The next afternoon, I read about a dairy farmer in West Virginia on Facebook looking to rehome twin baby goats and drove with my pre-teens in our Pruis V to pick them up. Dr. Tanya Fayen is a retired professor of comparative literature who now raises mixed breed pygmy and Nigerian dwarf dairy goats for people’s backyards and homestead farms. She named the twin pair Romulus and Remus, born from a teen female goat by a dwarf buck who snuck in with her unintentionally. The male kid, Romey, had been rejected by their mother who had to be tied to a milking stand to nurse him (likely not ready for parenting). She would gently and lovingly nurture her daughter, Rosie, but pushed and butted her son away. Male goats on dairy farms are typically sold for meat, although Dr. Fayen attempts to rehome them as pets. The female kid, Rosie, inherited the fainting gene from her grandmother, Noli, who had been paralyzed by the other goats in the herd who did not understand her myotonic seizures during episodes of anxiety and arousal. Like elephants who nudge their herd mates to get up when they are lame, the goats on the dairy farm unintentionally beat poor Noli till her back broke. We took in Rosie so that the same fate would not befall her. I believed taking a bonded pair of siblings would improve bonding and attachment. (Figure 7) What we learned over the next few years was that Romey’s early rejection by his birth mother made him have similar maladaptive attachment as a children with reactive attachment disorder. He, unlike our other goats, will headbutt caregivers as they attempt to put hay for him and he bullies some of the other goats. One teenaged girl with severe reactive attachment disorder and aggression toward her parents expressed insight as Romey was chasing her through the forest, “Maybe this is how my mom feels when I’m coming after her.”

Figure 7.

Romey and Rosie.

In 2016, I purchased a 6.43 acre residential farm in Potomac, MD for my home and psychiatric practice. My nonprofit, 7th Generation Foundation, Inc. was awarded 501c3 status later that year and leased 5.43 acres of the property for $0 to begin operating a green care farm animal sanctuary, Dream Catcher Meadows. Montgomery County, MD awarded two separate business permits (for the practice and farm) and my family, volunteers, and I eventually received agricultural status through the State of Maryland Department of Assessments and Taxation by selling $2500 in agricultural products and having the requisite number of animals per acre to qualify as a farm. The county allows the nonprofit to provide agricultural education and tourism programs as accessory uses of the farm. These programs provide community outreach and engagement for our farm animal sanctuary. Community organizations, civic groups, volunteers, and school children and their families benefit from the green care opportunities. One of these programs, discussed later, is “Earthkeepers Kinder Farming,” a social, farm educational, and recreational activity for children and families.

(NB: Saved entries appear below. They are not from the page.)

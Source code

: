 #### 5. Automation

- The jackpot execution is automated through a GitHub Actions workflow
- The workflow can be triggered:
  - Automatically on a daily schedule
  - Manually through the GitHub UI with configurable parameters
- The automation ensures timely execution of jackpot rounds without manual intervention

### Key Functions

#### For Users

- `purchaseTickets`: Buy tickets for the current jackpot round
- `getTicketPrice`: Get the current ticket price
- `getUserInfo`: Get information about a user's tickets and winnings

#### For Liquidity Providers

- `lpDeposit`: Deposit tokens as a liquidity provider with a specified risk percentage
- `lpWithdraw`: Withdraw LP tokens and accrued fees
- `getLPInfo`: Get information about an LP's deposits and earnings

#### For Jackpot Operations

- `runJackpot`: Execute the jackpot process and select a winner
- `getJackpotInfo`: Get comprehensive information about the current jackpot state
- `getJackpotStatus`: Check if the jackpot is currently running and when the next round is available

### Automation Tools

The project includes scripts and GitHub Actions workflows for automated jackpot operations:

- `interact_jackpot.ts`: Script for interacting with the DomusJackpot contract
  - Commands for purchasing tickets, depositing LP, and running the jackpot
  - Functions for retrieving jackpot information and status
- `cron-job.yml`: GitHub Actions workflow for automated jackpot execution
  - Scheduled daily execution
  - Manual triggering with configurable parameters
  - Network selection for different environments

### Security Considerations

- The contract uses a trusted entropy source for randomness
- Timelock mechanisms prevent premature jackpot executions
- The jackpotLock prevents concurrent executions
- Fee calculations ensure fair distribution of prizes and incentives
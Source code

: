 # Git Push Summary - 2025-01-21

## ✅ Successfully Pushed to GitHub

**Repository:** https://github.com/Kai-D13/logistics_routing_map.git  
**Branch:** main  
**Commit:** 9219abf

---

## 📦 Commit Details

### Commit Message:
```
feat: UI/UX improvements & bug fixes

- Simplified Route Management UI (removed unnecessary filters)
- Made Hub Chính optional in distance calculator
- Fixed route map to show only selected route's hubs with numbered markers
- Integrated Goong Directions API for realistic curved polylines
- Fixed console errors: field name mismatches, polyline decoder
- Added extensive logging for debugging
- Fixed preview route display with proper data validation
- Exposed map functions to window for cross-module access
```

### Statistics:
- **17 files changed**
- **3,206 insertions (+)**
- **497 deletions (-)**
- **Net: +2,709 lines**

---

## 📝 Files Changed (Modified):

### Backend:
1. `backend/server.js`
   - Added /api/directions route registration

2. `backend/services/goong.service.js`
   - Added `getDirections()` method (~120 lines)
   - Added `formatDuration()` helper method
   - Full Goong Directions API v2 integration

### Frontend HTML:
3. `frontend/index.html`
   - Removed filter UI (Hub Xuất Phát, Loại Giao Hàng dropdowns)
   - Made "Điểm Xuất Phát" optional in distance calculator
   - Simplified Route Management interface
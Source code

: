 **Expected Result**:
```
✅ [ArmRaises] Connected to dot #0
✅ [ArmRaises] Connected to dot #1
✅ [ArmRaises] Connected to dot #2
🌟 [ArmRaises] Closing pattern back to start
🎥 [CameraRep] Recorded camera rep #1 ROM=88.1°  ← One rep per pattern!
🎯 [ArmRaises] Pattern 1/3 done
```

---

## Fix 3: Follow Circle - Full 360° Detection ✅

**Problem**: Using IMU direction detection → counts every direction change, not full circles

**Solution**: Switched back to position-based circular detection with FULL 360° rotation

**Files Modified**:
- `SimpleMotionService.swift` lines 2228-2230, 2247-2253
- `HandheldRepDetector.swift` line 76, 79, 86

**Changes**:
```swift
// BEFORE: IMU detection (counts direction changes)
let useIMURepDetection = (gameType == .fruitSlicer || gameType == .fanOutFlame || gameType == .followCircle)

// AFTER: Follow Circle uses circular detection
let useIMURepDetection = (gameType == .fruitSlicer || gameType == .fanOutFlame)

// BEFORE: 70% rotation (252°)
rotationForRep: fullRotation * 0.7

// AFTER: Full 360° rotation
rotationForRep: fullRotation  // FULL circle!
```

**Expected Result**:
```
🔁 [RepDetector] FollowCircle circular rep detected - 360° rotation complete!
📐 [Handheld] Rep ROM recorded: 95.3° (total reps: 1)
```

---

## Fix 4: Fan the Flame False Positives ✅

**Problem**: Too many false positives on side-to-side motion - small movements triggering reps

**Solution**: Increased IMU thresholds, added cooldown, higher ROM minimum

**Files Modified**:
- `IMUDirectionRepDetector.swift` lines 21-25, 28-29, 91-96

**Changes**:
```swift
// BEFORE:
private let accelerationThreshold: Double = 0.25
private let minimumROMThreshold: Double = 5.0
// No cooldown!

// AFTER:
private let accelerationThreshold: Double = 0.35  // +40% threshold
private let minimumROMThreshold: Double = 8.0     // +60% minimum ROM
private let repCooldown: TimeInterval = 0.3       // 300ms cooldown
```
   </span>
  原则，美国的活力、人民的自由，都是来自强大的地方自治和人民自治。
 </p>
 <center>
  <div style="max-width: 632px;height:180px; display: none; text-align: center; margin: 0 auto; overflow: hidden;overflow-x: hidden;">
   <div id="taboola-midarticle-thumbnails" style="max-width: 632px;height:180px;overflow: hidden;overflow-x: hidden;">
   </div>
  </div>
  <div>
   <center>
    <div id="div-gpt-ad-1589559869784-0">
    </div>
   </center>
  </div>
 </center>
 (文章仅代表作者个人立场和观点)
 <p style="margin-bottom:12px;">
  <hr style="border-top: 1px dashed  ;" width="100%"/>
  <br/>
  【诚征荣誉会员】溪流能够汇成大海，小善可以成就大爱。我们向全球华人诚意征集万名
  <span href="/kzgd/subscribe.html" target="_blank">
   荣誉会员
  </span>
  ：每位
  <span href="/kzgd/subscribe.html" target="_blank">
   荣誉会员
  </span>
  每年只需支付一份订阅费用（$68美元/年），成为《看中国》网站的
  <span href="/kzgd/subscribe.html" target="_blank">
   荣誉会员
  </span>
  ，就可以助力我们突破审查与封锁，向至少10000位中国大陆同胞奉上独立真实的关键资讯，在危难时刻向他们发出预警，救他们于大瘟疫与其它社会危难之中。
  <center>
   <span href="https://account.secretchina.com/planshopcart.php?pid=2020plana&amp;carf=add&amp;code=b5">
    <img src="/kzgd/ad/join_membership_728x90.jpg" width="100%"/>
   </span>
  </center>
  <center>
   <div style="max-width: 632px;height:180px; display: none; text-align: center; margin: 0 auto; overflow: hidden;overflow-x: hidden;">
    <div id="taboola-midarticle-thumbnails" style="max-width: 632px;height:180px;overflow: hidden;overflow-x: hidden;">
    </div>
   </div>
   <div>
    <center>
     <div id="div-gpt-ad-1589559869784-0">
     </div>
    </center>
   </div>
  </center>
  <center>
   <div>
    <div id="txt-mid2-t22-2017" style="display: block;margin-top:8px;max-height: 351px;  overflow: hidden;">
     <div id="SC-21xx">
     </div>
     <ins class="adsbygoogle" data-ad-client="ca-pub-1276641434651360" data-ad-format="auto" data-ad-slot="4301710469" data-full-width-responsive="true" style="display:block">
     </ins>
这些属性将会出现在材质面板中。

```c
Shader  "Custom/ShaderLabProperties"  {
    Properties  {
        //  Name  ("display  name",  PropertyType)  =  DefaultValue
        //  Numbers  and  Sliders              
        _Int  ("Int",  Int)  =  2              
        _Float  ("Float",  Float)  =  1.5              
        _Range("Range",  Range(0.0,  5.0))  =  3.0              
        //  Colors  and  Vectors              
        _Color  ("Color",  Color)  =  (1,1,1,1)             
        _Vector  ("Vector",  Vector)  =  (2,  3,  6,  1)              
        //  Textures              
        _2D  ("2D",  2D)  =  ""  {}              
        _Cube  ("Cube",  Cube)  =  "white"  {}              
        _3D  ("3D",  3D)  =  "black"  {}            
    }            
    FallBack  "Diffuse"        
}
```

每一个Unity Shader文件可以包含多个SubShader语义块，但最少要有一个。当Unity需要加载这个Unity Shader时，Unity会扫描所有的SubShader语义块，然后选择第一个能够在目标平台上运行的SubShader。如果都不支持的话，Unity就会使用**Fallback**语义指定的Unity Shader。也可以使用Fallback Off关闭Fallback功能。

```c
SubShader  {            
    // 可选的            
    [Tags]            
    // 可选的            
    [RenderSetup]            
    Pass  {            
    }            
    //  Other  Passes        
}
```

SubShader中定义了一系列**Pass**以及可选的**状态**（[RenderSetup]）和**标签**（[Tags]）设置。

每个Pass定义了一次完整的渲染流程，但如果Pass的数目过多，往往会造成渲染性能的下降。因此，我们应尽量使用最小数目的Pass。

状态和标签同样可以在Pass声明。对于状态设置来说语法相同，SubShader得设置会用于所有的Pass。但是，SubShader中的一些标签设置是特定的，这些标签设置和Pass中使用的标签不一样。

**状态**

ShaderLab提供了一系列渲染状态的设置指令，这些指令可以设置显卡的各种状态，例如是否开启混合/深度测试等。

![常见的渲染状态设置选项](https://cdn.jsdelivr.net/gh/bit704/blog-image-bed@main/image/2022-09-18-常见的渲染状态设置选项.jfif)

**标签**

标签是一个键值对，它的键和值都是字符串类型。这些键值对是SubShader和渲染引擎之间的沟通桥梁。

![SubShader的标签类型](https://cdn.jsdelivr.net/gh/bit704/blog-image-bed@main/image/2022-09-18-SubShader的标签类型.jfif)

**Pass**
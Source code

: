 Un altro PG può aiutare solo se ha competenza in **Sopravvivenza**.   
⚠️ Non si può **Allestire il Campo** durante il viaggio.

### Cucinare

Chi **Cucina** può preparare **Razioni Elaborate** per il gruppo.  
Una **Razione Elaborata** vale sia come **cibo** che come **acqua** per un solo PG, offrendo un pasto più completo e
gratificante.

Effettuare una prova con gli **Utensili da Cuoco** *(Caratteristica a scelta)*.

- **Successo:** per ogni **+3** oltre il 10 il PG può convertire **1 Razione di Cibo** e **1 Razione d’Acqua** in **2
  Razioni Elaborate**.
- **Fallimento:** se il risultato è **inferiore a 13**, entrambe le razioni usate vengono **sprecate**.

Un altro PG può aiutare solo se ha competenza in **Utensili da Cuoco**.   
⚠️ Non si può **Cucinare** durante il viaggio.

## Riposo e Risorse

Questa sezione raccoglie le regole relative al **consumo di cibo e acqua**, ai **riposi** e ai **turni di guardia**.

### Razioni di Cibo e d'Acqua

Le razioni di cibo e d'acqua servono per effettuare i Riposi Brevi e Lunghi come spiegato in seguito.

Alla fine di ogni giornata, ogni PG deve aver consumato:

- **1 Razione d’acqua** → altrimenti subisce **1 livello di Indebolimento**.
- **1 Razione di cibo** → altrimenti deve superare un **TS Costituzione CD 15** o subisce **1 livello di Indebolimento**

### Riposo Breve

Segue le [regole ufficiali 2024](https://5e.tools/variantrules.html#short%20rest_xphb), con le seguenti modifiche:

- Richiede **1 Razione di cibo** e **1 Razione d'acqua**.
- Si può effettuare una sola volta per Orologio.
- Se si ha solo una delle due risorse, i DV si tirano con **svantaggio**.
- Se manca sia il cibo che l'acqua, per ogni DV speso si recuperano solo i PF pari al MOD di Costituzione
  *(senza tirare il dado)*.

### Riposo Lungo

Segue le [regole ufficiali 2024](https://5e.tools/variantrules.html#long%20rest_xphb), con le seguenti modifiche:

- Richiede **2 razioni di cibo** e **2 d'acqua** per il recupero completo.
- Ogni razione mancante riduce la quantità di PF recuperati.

In 2018, we rehomed Romey and Rosie’s disabled grandmother to the farm, Noli, who was only able to walk on her front two legs. Noli enjoyed being pulled around the farm and neighborhood in a small Radio Flyer wagon, sitting in the grass of the barnyard adjacent to the goat paddock, and lived out the next 9 months of her life being gently nurtured and loved by the 2-legged kids who visited. The children in my practice benefitted from spending time with and learning about the disabled, epileptic goat (Noli) and other disabled and injured animals. Over the years, we have rehomed a total of 16 goat kids – most of which were either rejected or orphaned by their birth moms, have minor birth defects, or would have been sold for meat due to being males on a dairy farm. Their stories have powerful meanings for the patients I treat – many of them adopted or with other adverse childhood experiences mirroring those of the animals. Our horse Kingston was rehomed to our farm after he was retired prematurely from fox hunting due to a navicular injury. These experiences seemed to help patients develop compassion and empathy for friends and family who are sick and injured in the process.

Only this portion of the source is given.